Blind Sight - REVIEW THIS STORY

Written by Valerie Jones
Last updated: 05/10/2010 11:31:24 PM

Chapter 1

Remy LeBeau took a deep breath as he pushed open the heavy double doors that led to the Guild council room. He was late for a session that he couldn’t afford to be late to, but the Blackbird had only touched down thirty-five minutes earlier. Cyclops would chew him out later for skipping the team debriefing, but that was a minor inconvenience. The eighteen men seated around the polished oak table who looked up at his abrupt entrance were his main concern today.

No one spoke, but their gazes tracked him with expressions varying from mild reproach to downright hostility as he crossed the room. Remy nodded to his father in silent greeting as he took the seat that waited for him.

“I apologize f’ my lateness,” he told the man at the head of the table with all sincerity. Had it been up to him, they would have been back hours earlier. Unfortunately, he couldn’t tell the X-Men that he needed to be back in New York to take care of some thief business, so he’d been forced to wait until Cyke was ready to go home.
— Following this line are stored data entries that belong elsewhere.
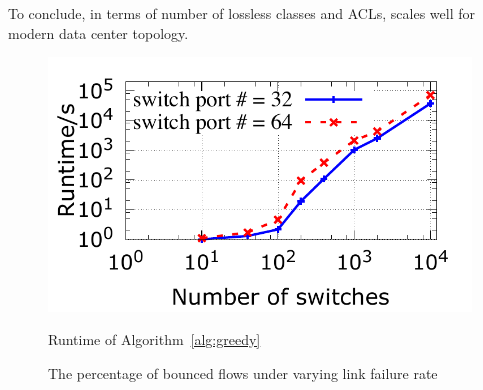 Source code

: To conclude, in terms of number of lossless classes and ACLs,
\sysname{} scales well for modern data center topology.

\begin{figure}[t!]
	\begin{minipage}{0.29\textwidth}
		\includegraphics[width=1\textwidth] {figs/algo_runtime}
		\caption{Runtime of Algorithm~\ref{alg:greedy} }
		\label{fig:algo_runtime}
	\end{minipage}
	\hfill
	\begin{minipage}{0.7\textwidth}
		\centering
		\caption{The percentage of bounced flows under varying link failure rate}
		\label{fig:bounce_probability}
	\end{minipage}
\end{figure}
The man seated at the head of the table nodded, his expression neutral. His name was Malcolm Lotho, and he was Guildmaster of the Chicago Thieves Guild. He was a distinguished man in his early sixties, with a mane of silvered hair that only added to his mantle of authority. He was the most senior of the Guildmasters, with the exception of Jean Luc LeBeau, and had held the combined reins of the American guilds since Remy was a child.

Remy scanned the table. All of the other Guildmasters were there, as they were required to be. There were eight total. Michael Tyre had been the ninth, and they represented each of the nine American guilds. Of the others in the room, Remy and one other also held Master status. The other eight men around the table were representatives from the New York Guild. None had yet earned their Master’s mark, but they were well respected in the Guild, and in the interval since Michael’s death they had been working together to govern the New York thieves.

Remy stretched his long legs under the table, wishing desperately that he could have taken some time to soak before coming to the council. He had only just gone back on active status with the X-Men, and his leg ached from the intense fighting earlier in the day. The wounds Michael had given him had healed as much as they were going to, but even with the help of Shi’ar medical wizardry, Remy was never going to be quite the same.

Guildmaster Lotho cleared his throat. “Now that we are all here, we can begin in earnest.” He let his gaze travel around the table, lingering for a moment on each of the men there.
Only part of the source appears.